Records provided Start Marker

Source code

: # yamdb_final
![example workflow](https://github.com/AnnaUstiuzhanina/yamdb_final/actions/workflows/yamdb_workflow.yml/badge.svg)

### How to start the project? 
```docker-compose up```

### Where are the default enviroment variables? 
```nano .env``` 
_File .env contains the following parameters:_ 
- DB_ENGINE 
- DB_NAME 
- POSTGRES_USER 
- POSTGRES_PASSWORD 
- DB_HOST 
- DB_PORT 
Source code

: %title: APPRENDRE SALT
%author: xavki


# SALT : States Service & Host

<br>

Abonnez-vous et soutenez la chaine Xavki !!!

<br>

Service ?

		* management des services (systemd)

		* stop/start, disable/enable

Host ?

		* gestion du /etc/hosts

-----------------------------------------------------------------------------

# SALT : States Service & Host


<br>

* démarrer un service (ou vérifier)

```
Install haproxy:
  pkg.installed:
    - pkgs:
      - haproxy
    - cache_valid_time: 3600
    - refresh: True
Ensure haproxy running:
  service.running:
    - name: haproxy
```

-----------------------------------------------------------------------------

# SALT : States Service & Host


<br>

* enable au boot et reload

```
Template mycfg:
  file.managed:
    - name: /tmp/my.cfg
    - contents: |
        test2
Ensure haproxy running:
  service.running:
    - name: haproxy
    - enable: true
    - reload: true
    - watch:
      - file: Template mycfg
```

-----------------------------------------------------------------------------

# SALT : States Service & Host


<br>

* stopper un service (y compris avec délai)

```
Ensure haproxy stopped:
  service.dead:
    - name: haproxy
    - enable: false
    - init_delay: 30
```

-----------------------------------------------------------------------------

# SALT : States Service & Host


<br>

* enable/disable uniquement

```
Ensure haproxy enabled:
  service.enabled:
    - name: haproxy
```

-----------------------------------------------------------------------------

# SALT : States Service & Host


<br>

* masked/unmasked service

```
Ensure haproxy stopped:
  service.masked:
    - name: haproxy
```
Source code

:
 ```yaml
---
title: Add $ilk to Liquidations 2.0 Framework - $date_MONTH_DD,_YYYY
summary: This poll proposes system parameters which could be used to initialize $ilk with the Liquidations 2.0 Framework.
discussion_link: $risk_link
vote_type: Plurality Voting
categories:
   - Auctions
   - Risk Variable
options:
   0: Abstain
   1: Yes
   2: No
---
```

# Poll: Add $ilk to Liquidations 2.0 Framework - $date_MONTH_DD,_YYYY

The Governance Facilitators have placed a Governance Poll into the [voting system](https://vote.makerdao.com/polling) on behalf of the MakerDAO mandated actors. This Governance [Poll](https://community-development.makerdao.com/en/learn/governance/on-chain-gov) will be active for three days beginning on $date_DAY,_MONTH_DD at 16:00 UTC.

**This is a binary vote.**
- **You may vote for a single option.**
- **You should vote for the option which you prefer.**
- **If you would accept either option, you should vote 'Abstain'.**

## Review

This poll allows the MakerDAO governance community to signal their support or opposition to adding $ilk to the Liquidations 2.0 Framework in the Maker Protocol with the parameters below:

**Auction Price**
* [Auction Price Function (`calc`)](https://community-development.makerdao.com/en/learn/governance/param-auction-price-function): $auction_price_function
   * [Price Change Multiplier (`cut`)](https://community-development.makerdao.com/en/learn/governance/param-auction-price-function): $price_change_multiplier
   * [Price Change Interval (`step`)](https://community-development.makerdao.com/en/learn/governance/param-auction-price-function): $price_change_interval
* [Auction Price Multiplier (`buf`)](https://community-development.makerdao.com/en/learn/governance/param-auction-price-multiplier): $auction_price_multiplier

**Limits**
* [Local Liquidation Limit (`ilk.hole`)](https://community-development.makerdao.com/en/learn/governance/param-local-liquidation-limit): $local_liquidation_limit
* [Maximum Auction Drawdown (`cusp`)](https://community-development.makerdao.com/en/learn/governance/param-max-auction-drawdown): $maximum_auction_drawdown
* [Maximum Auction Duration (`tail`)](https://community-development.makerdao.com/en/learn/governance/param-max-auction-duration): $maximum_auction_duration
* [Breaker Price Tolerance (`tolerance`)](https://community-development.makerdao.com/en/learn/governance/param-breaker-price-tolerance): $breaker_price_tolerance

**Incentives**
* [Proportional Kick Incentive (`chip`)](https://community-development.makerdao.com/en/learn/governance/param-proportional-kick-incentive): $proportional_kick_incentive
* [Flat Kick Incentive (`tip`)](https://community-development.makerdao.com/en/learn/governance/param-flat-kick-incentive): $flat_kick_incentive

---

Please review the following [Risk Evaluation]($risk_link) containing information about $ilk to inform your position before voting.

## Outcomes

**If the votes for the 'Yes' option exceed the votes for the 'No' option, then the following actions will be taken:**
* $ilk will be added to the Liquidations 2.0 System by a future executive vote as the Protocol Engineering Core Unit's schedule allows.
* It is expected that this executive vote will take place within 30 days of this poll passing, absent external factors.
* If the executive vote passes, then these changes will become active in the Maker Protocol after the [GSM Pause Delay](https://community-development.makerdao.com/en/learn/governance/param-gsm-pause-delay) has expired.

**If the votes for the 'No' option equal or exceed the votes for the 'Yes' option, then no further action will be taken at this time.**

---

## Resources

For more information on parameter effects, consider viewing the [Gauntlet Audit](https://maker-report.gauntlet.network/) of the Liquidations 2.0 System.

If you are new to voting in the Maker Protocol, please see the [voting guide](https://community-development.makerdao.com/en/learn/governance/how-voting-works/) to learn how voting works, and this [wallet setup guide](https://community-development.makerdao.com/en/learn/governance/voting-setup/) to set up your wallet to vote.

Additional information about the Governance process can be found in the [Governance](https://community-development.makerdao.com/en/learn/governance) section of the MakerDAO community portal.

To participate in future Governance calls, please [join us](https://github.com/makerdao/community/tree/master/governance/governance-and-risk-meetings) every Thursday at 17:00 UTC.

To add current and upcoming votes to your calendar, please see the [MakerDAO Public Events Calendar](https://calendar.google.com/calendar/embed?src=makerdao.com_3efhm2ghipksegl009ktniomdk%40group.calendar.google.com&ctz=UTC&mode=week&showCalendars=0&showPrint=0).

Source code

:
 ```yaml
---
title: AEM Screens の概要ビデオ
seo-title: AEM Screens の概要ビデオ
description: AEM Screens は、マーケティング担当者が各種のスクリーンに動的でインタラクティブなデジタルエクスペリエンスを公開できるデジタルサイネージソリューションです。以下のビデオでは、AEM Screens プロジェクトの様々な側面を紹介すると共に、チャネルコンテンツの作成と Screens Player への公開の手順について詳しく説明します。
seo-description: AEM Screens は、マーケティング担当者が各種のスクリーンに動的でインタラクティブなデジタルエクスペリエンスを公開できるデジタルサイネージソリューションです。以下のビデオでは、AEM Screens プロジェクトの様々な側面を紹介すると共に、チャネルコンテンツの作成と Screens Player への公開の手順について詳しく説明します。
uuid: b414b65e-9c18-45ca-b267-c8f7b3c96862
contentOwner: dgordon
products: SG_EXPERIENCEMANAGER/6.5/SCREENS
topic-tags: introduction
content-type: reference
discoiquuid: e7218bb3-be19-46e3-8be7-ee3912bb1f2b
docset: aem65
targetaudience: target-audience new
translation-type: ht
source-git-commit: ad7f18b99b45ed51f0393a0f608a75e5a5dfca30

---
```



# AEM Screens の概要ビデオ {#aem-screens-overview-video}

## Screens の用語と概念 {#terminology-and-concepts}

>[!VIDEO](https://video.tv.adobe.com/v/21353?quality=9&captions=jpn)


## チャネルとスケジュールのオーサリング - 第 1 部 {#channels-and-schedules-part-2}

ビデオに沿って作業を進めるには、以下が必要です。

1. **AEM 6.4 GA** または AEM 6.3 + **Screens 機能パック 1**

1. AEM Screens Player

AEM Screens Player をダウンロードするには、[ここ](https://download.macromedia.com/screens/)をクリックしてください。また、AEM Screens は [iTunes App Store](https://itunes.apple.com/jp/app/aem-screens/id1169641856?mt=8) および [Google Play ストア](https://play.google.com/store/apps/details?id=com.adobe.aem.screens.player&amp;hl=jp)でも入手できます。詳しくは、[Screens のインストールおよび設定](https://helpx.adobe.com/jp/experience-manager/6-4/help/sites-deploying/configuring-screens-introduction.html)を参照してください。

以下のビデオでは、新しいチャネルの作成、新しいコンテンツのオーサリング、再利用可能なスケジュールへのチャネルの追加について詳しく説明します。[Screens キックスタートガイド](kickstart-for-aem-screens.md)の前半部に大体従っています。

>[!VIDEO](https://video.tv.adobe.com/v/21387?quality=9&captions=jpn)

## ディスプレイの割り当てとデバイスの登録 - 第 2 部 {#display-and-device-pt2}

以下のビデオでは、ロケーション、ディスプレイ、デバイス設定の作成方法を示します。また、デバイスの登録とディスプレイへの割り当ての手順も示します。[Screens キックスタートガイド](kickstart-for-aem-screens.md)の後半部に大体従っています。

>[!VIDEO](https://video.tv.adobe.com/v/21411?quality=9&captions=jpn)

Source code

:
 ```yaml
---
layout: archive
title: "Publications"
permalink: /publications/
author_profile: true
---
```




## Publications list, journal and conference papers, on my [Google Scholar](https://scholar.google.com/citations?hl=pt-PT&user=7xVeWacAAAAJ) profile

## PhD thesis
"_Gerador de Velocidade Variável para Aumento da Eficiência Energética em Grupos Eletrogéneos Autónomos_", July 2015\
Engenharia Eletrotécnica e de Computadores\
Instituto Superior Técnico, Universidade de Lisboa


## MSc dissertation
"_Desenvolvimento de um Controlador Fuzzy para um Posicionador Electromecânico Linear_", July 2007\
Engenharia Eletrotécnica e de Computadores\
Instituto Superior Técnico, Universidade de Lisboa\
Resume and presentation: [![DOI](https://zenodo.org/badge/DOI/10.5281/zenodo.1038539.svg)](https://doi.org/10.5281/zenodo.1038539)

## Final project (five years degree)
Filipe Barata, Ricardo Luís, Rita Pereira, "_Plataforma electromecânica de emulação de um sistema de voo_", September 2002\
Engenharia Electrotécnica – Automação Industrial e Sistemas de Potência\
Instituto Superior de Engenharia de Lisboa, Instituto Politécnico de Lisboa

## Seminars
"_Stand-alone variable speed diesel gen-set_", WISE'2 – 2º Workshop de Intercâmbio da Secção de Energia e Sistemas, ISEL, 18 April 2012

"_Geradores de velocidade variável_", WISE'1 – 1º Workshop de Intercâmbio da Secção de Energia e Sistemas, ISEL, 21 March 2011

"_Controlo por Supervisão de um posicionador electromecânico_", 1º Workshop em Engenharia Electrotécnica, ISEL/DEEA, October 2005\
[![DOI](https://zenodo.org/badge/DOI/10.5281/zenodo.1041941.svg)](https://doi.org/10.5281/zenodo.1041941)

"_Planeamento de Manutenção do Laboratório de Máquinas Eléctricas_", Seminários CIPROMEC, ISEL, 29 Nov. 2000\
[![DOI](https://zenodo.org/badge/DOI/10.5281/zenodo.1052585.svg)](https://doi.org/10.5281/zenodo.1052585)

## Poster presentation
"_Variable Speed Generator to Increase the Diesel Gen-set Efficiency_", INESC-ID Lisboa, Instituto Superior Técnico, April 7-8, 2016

Records provided End Marker

Task brief »
Look through the entries above, and wherever a line holds the word "description", copy it.

Task answer »
description: AEM Screens は、マーケティング担当者が各種のスクリーンに動的でインタラクティブなデジタルエクスペリエンスを公開できるデジタルサイネージソリューションです。以下のビデオでは、AEM Screens プロジェクトの様々な側面を紹介すると共に、チャネルコンテンツの作成と Screens Player への公開の手順について詳しく説明します。
seo-description: AEM Screens は、マーケティング担当者が各種のスクリーンに動的でインタラクティブなデジタルエクスペリエンスを公開できるデジタルサイネージソリューションです。以下のビデオでは、AEM Screens プロジェクトの様々な側面を紹介すると共に、チャネルコンテンツの作成と Screens Player への公開の手順について詳しく説明します。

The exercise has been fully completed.